P wie “Plastikbecher”.

Plastikbecher und ihre Ökobilanz

Es ist ein wunderbarer Luxus: Bei einem Lauf bekommt man unterwegs ein Getränk gereicht. Dabei muss man sich um nichts kümmern, man lässt den Becher nach Gebrauch einfach unter sich fallen wie ein Hottentotte. Andere klauben das Geschirr wieder aus dem Gebüsch oder von der Straße. Im eigenen Garten oder auf dem heimischen Perserteppich wäre diese Art Trinkvergnügen deutlich geschmälert. Es ist einfach großartig. Aber nicht ohne Haken.

Einwegbecher sind potentieller Abfall. Viele Einwegbecher sind viel Abfall. Ein Trinkbecher muss einige Anforderungen erfüllen, zum Beispiel soll er sich gut zusammendrücken lassen, damit man im Laufschritt daraus trinken kann. Mit Mehrwegbechern ist das schwierig. Auch die Kosten von Mehrwegbechern sind gegenüber den Wegwerfbechern deutlich höher. Aber bevor wir beginnen, ein wenig depressiv vor uns hinzustarren angesichts dieser Dilemmata, sollten wir vielleicht erst einmal herausbekommen, wie die Ökobilanz der einzelnen Becher aussieht. Die viel versprechendste, weil unabhängige Studie dazu scheint mir diese Deutsch-Österreichisch-Schweizerische aus dem Jahr 2008 zu sein. Sie ist sehr ausführlich, aber man kann einiges doch in Kürze zusammenfassen.

1. Mehrwegbecher, ganz gleich welche, schneiden in der Ökobilanz besser ab, als Einwegbecher. Ja, trotz spülen.

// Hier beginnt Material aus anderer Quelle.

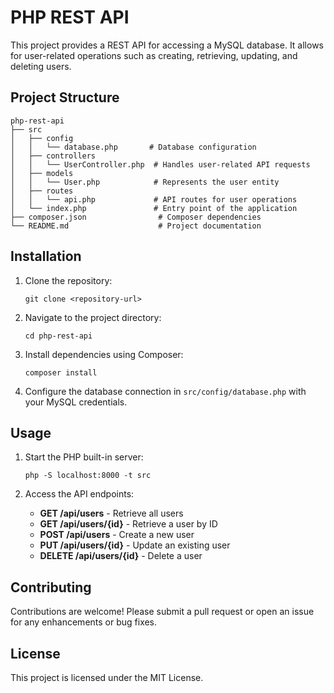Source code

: # PHP REST API

This project provides a REST API for accessing a MySQL database. It allows for user-related operations such as creating, retrieving, updating, and deleting users.

## Project Structure

```
php-rest-api
├── src
│   ├── config
│   │   └── database.php       # Database configuration
│   ├── controllers
│   │   └── UserController.php  # Handles user-related API requests
│   ├── models
│   │   └── User.php            # Represents the user entity
│   ├── routes
│   │   └── api.php             # API routes for user operations
│   └── index.php               # Entry point of the application
├── composer.json                # Composer dependencies
└── README.md                    # Project documentation
```

## Installation

1. Clone the repository:
   ```
   git clone <repository-url>
   ```

2. Navigate to the project directory:
   ```
   cd php-rest-api
   ```

3. Install dependencies using Composer:
   ```
   composer install
   ```

4. Configure the database connection in `src/config/database.php` with your MySQL credentials.

## Usage

1. Start the PHP built-in server:
   ```
   php -S localhost:8000 -t src
   ```

2. Access the API endpoints:
   - **GET /api/users** - Retrieve all users
   - **GET /api/users/{id}** - Retrieve a user by ID
   - **POST /api/users** - Create a new user
   - **PUT /api/users/{id}** - Update an existing user
   - **DELETE /api/users/{id}** - Delete a user

## Contributing

Contributions are welcome! Please submit a pull request or open an issue for any enhancements or bug fixes.

## License

This project is licensed under the MIT License.
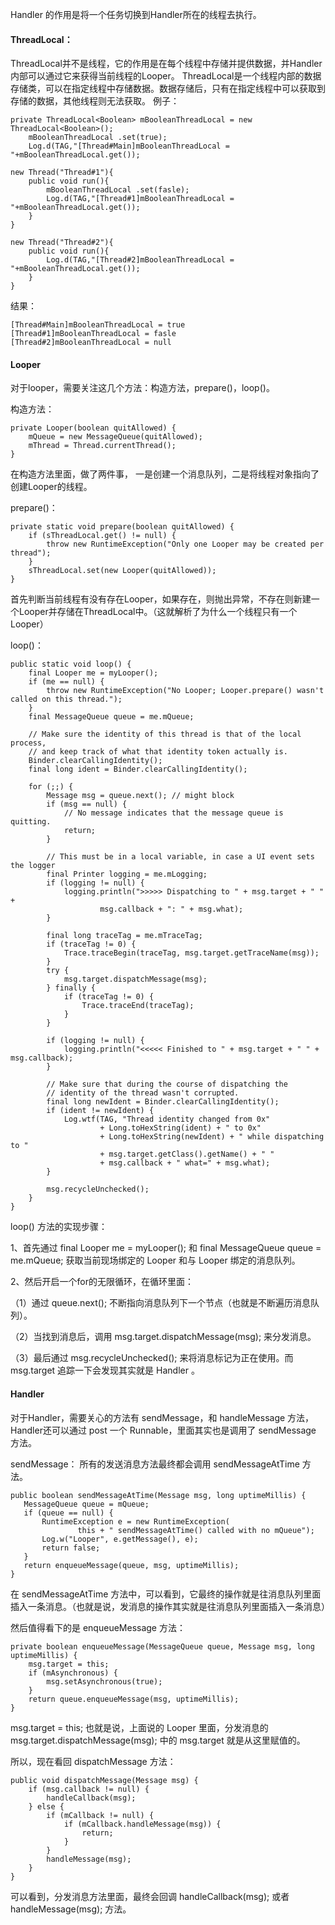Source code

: Handler 的作用是将一个任务切换到Handler所在的线程去执行。

#### ThreadLocal：
ThreadLocal并不是线程，它的作用是在每个线程中存储并提供数据，并Handler内部可以通过它来获得当前线程的Looper。
ThreadLocal是一个线程内部的数据存储类，可以在指定线程中存储数据。数据存储后，只有在指定线程中可以获取到存储的数据，其他线程则无法获取。
例子：
```
private ThreadLocal<Boolean> mBooleanThreadLocal = new ThreadLocal<Boolean>();
	mBooleanThreadLocal .set(true);
	Log.d(TAG,"[Thread#Main]mBooleanThreadLocal = "+mBooleanThreadLocal.get());

new Thread("Thread#1"){
	public void run(){
		mBooleanThreadLocal .set(fasle);
		Log.d(TAG,"[Thread#1]mBooleanThreadLocal = "+mBooleanThreadLocal.get());
	}
}

new Thread("Thread#2"){
	public void run(){
		Log.d(TAG,"[Thread#2]mBooleanThreadLocal = "+mBooleanThreadLocal.get());
	}
}
```
结果：
```
[Thread#Main]mBooleanThreadLocal = true
[Thread#1]mBooleanThreadLocal = fasle
[Thread#2]mBooleanThreadLocal = null
```
#### Looper

对于looper，需要关注这几个方法：构造方法，prepare()，loop()。

构造方法：
```
private Looper(boolean quitAllowed) {
    mQueue = new MessageQueue(quitAllowed);
    mThread = Thread.currentThread();
}
```
在构造方法里面，做了两件事，
一是创建一个消息队列，二是将线程对象指向了创建Looper的线程。

prepare()：
```
private static void prepare(boolean quitAllowed) {
    if (sThreadLocal.get() != null) {
        throw new RuntimeException("Only one Looper may be created per thread");
    }
    sThreadLocal.set(new Looper(quitAllowed));
}
```
首先判断当前线程有没有存在Looper，如果存在，则抛出异常，不存在则新建一个Looper并存储在ThreadLocal中。（这就解析了为什么一个线程只有一个Looper）

loop()：

```
public static void loop() {
    final Looper me = myLooper();
    if (me == null) {
        throw new RuntimeException("No Looper; Looper.prepare() wasn't called on this thread.");
    }
    final MessageQueue queue = me.mQueue;

    // Make sure the identity of this thread is that of the local process,
    // and keep track of what that identity token actually is.
    Binder.clearCallingIdentity();
    final long ident = Binder.clearCallingIdentity();

    for (;;) {
        Message msg = queue.next(); // might block
        if (msg == null) {
            // No message indicates that the message queue is quitting.
            return;
        }

        // This must be in a local variable, in case a UI event sets the logger
        final Printer logging = me.mLogging;
        if (logging != null) {
            logging.println(">>>>> Dispatching to " + msg.target + " " +
                    msg.callback + ": " + msg.what);
        }

        final long traceTag = me.mTraceTag;
        if (traceTag != 0) {
            Trace.traceBegin(traceTag, msg.target.getTraceName(msg));
        }
        try {
            msg.target.dispatchMessage(msg);
        } finally {
            if (traceTag != 0) {
                Trace.traceEnd(traceTag);
            }
        }

        if (logging != null) {
            logging.println("<<<<< Finished to " + msg.target + " " + msg.callback);
        }

        // Make sure that during the course of dispatching the
        // identity of the thread wasn't corrupted.
        final long newIdent = Binder.clearCallingIdentity();
        if (ident != newIdent) {
            Log.wtf(TAG, "Thread identity changed from 0x"
                    + Long.toHexString(ident) + " to 0x"
                    + Long.toHexString(newIdent) + " while dispatching to "
                    + msg.target.getClass().getName() + " "
                    + msg.callback + " what=" + msg.what);
        }

        msg.recycleUnchecked();
    }
}
```
loop() 方法的实现步骤：

1、首先通过 final Looper me = myLooper(); 和 final MessageQueue queue = me.mQueue; 获取当前现场绑定的 Looper 和与 Looper 绑定的消息队列。

2、然后开启一个for的无限循环，在循环里面：

   （1）通过 queue.next(); 不断指向消息队列下一个节点（也就是不断遍历消息队列）。
   
   （2）当找到消息后，调用 msg.target.dispatchMessage(msg); 来分发消息。
   
   （3）最后通过 msg.recycleUnchecked(); 来将消息标记为正在使用。而 msg.target 追踪一下会发现其实就是 Handler 。
   
#### Handler

对于Handler，需要关心的方法有 sendMessage，和 handleMessage 方法，Handler还可以通过 post 一个 Runnable，里面其实也是调用了 sendMessage 方法。

sendMessage：
所有的发送消息方法最终都会调用 sendMessageAtTime 方法。
```
public boolean sendMessageAtTime(Message msg, long uptimeMillis) {
   MessageQueue queue = mQueue;
   if (queue == null) {
       RuntimeException e = new RuntimeException(
               this + " sendMessageAtTime() called with no mQueue");
       Log.w("Looper", e.getMessage(), e);
       return false;
   }
   return enqueueMessage(queue, msg, uptimeMillis);
}
```
在 sendMessageAtTime 方法中，可以看到，它最终的操作就是往消息队列里面插入一条消息。（也就是说，发消息的操作其实就是往消息队列里面插入一条消息）

然后值得看下的是 enqueueMessage 方法：
```
private boolean enqueueMessage(MessageQueue queue, Message msg, long uptimeMillis) {
    msg.target = this;
    if (mAsynchronous) {
        msg.setAsynchronous(true);
    }
    return queue.enqueueMessage(msg, uptimeMillis);
}
```

msg.target = this; 也就是说，上面说的 Looper 里面，分发消息的  msg.target.dispatchMessage(msg); 中的 msg.target 就是从这里赋值的。

所以，现在看回 dispatchMessage 方法：
 
```
public void dispatchMessage(Message msg) {
    if (msg.callback != null) {
        handleCallback(msg);
    } else {
        if (mCallback != null) {
            if (mCallback.handleMessage(msg)) {
                return;
            }
        }
        handleMessage(msg);
    }
}
```

可以看到，分发消息方法里面，最终会回调 handleCallback(msg); 或者 handleMessage(msg); 方法。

2. Unter den Einwegbechern sind Pappbecher Plastikbechern vorzuziehen.

3. Kompostierbare Becher sind nicht zu bevorzugen. Sie bringen keine Vorteile.

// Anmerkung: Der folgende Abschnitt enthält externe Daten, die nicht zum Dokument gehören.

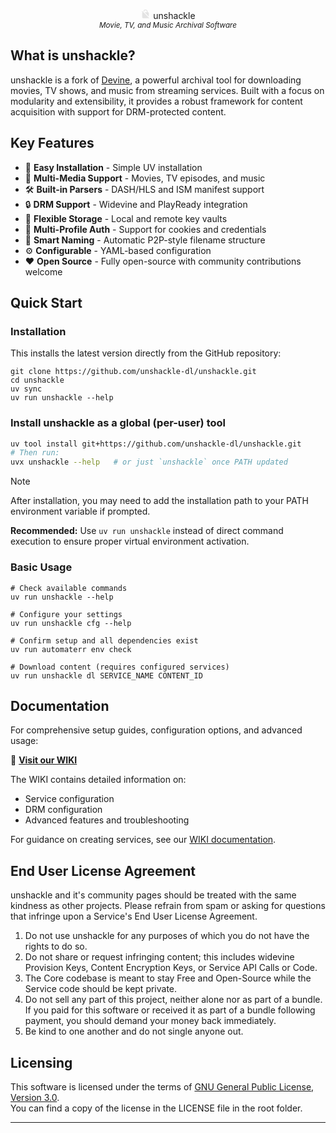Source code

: <p align="center">
    <svg xmlns="http://www.w3.org/2000/svg" height="16px" viewBox="0 0 24 24" width="16px" fill="#e3e3e3"><path d="M0 0h24v24H0zm0 0h24v24H0zm0 0h24v24H0V0zm0 0h24v24H0V0z" fill="none"/><path d="M21 21.78L4.22 5 3 6.22l2.04 2.04C4.42 8.6 4 9.25 4 10v10c0 1.1.9 2 2 2h12c.23 0 .45-.05.66-.12L19.78 23 21 21.78zM8.9 6c0-1.71 1.39-3.1 3.1-3.1s3.1 1.39 3.1 3.1v2H9.66L20 18.34V10c0-1.1-.9-2-2-2h-1V6c0-2.76-2.24-5-5-5-2.56 0-4.64 1.93-4.94 4.4L8.9 7.24V6z"/></svg> unshackle
    <br/>
    <sup><em>Movie, TV, and Music Archival Software</em></sup>
</p>

## What is unshackle?

unshackle is a fork of [Devine](https://github.com/devine-dl/devine/), a powerful archival tool for downloading movies, TV shows, and music from streaming services. Built with a focus on modularity and extensibility, it provides a robust framework for content acquisition with support for DRM-protected content.

## Key Features

- 🚀 **Easy Installation** - Simple UV installation
- 🎥 **Multi-Media Support** - Movies, TV episodes, and music
- 🛠️ **Built-in Parsers** - DASH/HLS and ISM manifest support
- 🔒 **DRM Support** - Widevine and PlayReady integration
- 💾 **Flexible Storage** - Local and remote key vaults
- 👥 **Multi-Profile Auth** - Support for cookies and credentials
- 🤖 **Smart Naming** - Automatic P2P-style filename structure
- ⚙️ **Configurable** - YAML-based configuration
- ❤️ **Open Source** - Fully open-source with community contributions welcome

## Quick Start

### Installation

This installs the latest version directly from the GitHub repository:

```shell
git clone https://github.com/unshackle-dl/unshackle.git
cd unshackle
uv sync
uv run unshackle --help
```

### Install unshackle as a global (per-user) tool

```bash
uv tool install git+https://github.com/unshackle-dl/unshackle.git
# Then run:
uvx unshackle --help   # or just `unshackle` once PATH updated
```

> [!NOTE]
> After installation, you may need to add the installation path to your PATH environment variable if prompted.
>
> **Recommended:** Use `uv run unshackle` instead of direct command execution to ensure proper virtual environment activation.

### Basic Usage

```shell
# Check available commands
uv run unshackle --help

# Configure your settings
uv run unshackle cfg --help

# Confirm setup and all dependencies exist
uv run automaterr env check

# Download content (requires configured services)
uv run unshackle dl SERVICE_NAME CONTENT_ID
```

## Documentation

For comprehensive setup guides, configuration options, and advanced usage:

📖 **[Visit our WIKI](https://github.com/unshackle-dl/unshackle/wiki)**

The WIKI contains detailed information on:

- Service configuration
- DRM configuration
- Advanced features and troubleshooting

For guidance on creating services, see our [WIKI documentation](https://github.com/unshackle-dl/unshackle/wiki).

## End User License Agreement

unshackle and it's community pages should be treated with the same kindness as other projects.
Please refrain from spam or asking for questions that infringe upon a Service's End User License Agreement.

1. Do not use unshackle for any purposes of which you do not have the rights to do so.
2. Do not share or request infringing content; this includes widevine Provision Keys, Content Encryption Keys,
   or Service API Calls or Code.
3. The Core codebase is meant to stay Free and Open-Source while the Service code should be kept private.
4. Do not sell any part of this project, neither alone nor as part of a bundle.
   If you paid for this software or received it as part of a bundle following payment, you should demand your money
   back immediately.
5. Be kind to one another and do not single anyone out.

## Licensing

This software is licensed under the terms of [GNU General Public License, Version 3.0](LICENSE).  
You can find a copy of the license in the LICENSE file in the root folder.

---

[Export Cookies]: https://addons.mozilla.org/addon/export-cookies-txt
[Open Cookies.txt]: https://chrome.google.com/webstore/detail/gdocmgbfkjnnpapoeobnolbbkoibbcif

4. Recycelbare Becher, die sogenannten Belland-Becher, die beispielsweise schon beim Rhein-Energie Marathon in Bonn zum Einsatz kamen, sind nicht grundsätzlich besser, da hier erst nachgewiesen werden muss, dass der Kreislauf funktioniert. Auch bedeutet Recycling von Kunststoff immer ein Downcycling, das heißt, das Material wird schlechter.

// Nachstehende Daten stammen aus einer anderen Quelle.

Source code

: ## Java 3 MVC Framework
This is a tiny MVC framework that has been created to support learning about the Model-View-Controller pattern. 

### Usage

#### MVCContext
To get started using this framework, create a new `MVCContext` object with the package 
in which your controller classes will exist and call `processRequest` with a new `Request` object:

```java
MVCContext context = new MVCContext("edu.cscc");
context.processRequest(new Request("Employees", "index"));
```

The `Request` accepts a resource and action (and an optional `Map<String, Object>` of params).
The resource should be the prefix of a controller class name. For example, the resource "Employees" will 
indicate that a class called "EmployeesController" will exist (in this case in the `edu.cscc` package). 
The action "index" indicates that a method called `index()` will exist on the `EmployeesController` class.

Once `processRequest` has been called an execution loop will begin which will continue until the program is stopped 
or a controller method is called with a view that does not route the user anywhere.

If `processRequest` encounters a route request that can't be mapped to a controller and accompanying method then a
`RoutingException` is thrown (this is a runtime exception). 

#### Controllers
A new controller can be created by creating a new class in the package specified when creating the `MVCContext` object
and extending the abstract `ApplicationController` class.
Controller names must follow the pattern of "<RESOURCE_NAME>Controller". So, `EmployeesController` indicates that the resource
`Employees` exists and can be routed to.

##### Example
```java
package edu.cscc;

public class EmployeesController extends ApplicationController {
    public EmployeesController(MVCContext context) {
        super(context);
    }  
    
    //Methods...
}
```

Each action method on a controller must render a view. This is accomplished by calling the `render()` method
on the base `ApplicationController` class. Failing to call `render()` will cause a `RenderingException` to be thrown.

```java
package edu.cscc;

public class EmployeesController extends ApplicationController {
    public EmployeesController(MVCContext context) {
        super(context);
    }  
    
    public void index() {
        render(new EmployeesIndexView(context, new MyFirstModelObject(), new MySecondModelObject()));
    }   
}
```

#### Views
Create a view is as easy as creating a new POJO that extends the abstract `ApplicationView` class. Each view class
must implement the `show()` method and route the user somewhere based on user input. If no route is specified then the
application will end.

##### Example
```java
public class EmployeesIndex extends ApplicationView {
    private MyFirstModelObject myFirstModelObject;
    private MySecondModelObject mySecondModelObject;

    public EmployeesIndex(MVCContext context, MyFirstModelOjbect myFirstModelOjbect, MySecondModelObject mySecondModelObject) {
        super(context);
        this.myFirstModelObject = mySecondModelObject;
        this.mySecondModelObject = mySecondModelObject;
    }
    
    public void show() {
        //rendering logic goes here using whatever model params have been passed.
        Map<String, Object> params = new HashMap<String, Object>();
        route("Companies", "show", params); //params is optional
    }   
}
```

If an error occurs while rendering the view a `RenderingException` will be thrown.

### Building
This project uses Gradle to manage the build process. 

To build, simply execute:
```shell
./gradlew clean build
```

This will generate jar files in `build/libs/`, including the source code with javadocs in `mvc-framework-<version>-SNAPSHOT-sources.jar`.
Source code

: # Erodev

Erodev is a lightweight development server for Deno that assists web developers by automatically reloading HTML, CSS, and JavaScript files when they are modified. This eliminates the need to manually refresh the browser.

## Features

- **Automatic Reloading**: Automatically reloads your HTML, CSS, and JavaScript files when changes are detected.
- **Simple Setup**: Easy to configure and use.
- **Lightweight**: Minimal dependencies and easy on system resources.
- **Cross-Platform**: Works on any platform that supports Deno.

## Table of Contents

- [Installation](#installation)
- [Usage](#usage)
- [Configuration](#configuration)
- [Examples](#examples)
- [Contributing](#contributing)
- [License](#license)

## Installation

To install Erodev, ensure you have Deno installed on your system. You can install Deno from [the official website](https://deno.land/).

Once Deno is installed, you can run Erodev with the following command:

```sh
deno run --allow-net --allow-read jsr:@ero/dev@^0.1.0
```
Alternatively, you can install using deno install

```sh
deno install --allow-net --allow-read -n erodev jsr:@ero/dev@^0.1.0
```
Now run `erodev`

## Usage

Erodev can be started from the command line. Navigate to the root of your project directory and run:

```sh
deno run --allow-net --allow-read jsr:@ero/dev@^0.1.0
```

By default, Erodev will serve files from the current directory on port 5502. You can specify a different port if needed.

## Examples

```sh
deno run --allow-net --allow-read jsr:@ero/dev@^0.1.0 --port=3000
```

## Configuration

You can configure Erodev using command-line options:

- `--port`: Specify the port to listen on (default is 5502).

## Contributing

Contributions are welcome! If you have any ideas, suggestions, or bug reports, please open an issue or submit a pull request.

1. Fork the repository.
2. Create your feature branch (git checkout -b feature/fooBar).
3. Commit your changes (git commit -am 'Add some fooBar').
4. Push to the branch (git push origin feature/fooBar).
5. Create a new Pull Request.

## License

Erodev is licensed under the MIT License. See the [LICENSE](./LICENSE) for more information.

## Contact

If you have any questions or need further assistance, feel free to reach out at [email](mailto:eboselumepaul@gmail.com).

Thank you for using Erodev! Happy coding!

Wer es genauer wissen will, sollte die Studie lesen, sie ist wirklich sehr aufschlussreich.

Für den Einsatz von Mehrwegbechern bei Großveranstaltungen gibt es sicher Hürden. Zum einen finanzieller Natur, außerdem die Sicherheit auf der Strecke betreffend. Feste und stabile Becher können zum Hindernis werden. Und doch: so abwegig wie es klingt, ist es offensichtlich nicht. Vor allem nicht bei kleineren Läufen. Der Lipizzanerheimatlauf in der Steiermark stellt sich alljährlich jeder Umweltherausforderung, von Abfall bis Stromverbrauch. Für eine Gesamtteilnehmerzahl von über 1.000 Teilnehmern gibt der Veranstalter Mehrwegbecher an der Strecke aus. Beim österreichischen Wettbewerb “Sportlich zur Nachhaltigkeit” wurde der Lauf wegen seiner konsequenten Bemühungen ausgezeichnet. Irgendwie geht es also. Manchmal auch mit kreativer Hilfe. Um die Kosten für Festveranstalter niedrig zu halten, die Mehrwegbecher einsetzen wollen, hat sich die Stadt Wien etwas einfallen lassen: sie verleiht Becher und subventioniert die Reinigungskosten. Durch solche Konzepte könnten sich auch Sportvereine Mehrwegbecher leisten. Oder warum sollten sich nicht auch mehrere Vereine zum Kauf eines Becherkontigents zusammenschließen? Für die Kicker unter den Sportlern gibt es sogar Anreize: In seinem Umwelt-Cup, einem Wettbewerb für Fußballvereine, belohnt der DFB den Einsatz von Mehrweggeschirr.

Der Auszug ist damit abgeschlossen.